November 5, 2013
For two reasons, this is a significant day for me. I am reminded of that great Etta James song, At Last.
The first reason is that, at last, we are considering what I believe to be the signal rule of my tenure here at the Commission; I’ve been working on speculative position limits since 2008. The second reason today is noteworthy is that this will be my last Dodd-Frank meeting. Early this morning, I sent a letter to the President expressing my intent to leave the Agency in the near future. I’ve waited until now—today—to get this proposed rule out the door, and now—at last—with the process coming nearly full circle, I can leave. It’s with incredible excitement and enthusiasm that I look forward to being able to move on to other endeavors.

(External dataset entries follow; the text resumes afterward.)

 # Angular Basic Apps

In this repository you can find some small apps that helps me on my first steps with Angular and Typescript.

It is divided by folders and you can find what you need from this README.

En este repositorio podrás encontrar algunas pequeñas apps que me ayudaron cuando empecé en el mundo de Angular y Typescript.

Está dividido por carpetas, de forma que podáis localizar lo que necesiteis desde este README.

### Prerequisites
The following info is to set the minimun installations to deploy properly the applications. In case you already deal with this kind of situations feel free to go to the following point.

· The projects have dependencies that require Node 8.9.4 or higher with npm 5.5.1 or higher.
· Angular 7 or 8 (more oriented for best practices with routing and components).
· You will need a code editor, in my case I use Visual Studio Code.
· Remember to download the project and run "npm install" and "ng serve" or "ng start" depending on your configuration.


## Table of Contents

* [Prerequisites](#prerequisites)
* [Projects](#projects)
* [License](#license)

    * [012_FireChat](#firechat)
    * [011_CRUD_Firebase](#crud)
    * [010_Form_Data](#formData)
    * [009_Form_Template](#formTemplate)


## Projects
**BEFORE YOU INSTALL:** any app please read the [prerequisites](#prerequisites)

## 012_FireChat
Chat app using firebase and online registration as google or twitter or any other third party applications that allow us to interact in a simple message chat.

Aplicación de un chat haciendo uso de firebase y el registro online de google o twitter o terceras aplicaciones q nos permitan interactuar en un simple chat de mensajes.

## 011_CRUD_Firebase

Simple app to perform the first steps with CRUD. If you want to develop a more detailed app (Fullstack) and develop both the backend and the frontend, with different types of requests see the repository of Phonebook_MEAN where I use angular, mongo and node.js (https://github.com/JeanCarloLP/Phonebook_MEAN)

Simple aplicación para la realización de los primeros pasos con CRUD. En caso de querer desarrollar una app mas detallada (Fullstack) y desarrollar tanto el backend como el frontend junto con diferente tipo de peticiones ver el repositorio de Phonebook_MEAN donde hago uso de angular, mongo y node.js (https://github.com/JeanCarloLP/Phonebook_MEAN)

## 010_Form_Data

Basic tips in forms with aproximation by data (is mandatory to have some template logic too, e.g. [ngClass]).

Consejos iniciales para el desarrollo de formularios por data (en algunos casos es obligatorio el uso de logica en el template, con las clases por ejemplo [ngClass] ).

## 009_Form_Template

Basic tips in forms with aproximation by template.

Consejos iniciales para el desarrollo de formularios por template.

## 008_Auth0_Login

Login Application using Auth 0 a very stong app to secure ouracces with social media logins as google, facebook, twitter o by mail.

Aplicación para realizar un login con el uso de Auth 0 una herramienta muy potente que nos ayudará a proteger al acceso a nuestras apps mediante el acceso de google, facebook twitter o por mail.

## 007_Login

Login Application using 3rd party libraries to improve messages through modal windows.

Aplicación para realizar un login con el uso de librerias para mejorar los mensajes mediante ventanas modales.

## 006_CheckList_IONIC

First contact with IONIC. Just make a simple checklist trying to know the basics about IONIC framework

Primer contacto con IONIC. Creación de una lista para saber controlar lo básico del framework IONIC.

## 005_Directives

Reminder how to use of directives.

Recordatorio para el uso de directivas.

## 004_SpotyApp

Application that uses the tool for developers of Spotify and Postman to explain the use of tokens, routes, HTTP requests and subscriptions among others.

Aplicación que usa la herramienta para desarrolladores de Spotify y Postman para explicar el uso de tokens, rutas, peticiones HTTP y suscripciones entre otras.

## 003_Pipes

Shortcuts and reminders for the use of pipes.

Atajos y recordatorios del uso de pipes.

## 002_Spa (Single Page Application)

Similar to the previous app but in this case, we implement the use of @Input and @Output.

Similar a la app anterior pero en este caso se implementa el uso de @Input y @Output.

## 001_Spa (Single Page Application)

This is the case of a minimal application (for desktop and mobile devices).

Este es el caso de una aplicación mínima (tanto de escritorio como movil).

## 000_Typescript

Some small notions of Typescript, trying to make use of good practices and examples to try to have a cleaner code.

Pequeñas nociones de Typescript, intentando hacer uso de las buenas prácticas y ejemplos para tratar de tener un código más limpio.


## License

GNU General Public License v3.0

With that, here is a bit of history on the position limits journey that has led us, and me, to this day. The early spring of 2008 was a peculiar time at the Commission. None of my current colleagues were here. I and my colleagues at that time watched Bear Stearns fail. We had watched commodity prices rise as investors sought diversified financial havens. When I asked Commission staff about the influence of speculation on prices, some said speculative positions couldn’t impact prices. It didn’t ring true, and as numerous independent studies have confirmed since, it was not true.
I began urging the Commission to implement speculative position limits under our then-existing authority. And I was, at that time, the only Commissioner to support position limits. Given the concerns, I urged Congress to mandate limits in legislation. A Senate bill was blocked on a cloture vote that summer, but late in the session, the House actually passed legislation. Finally, in 2010, as part of the Dodd-Frank law, Congress mandated the Commission to implement position limits by early in 2011.
Within the Commission, I supported passing a rule that would have complied with the time-frame established by Congress—by any other name—federal law. A position limits rule was proposed in January of 2011 and finally approved in November.
In September 2012, literally days before limits were to be effective, a federal district court ruling tossed the rule out, claiming the CFTC had not sufficiently provided rationale for imposing the rule. We appealed and I urged us to address the concerns of the court by proposing and quickly passing another new and improved rule. I thought and hoped that we could move rapidly. After months of delay and deferral, it became clear: we could not.
But today—at last—more than three years since Dodd-Frank’s passage, we are here to take it to the limits one more time.
Thankfully, we have it right in the text before us. The Commission staff has ultimately done an admirable job of devising a proposed regulation that should be unassailable in court, good for markets and good for consumers.
I thank everyone who has worked upon the rule: Steve Sherrod, Riva Adriance, Ajay Sutaria, Scott Mixon, Mary Connelly, and many others for their good work.
In addition, I especially thank Elizabeth Ritter, my Chief of Staff, Nancy Doyle, and also Salman Banaei who has left the Agency for greener pastures. I thank them for their tireless efforts on the single most important, and perhaps to me the most frustrating, policy issue of my tenure with the Commission. I have had the true honor of working with Elizabeth since prior to my confirmation. I would be remiss if I did not reiterate here what I have often said; nowhere do I believe there is a brighter, smarter, more knowledgeable and hard-working derivatives counsel. She has served the public and me phenomenally well. Thank you, Elizabeth.
And finally to my colleagues, past and present, my respect to those whom we have been unable to persuade to vote with us on this issue, and my thanks to those who will vote in support of this needed and mandated rule. At last!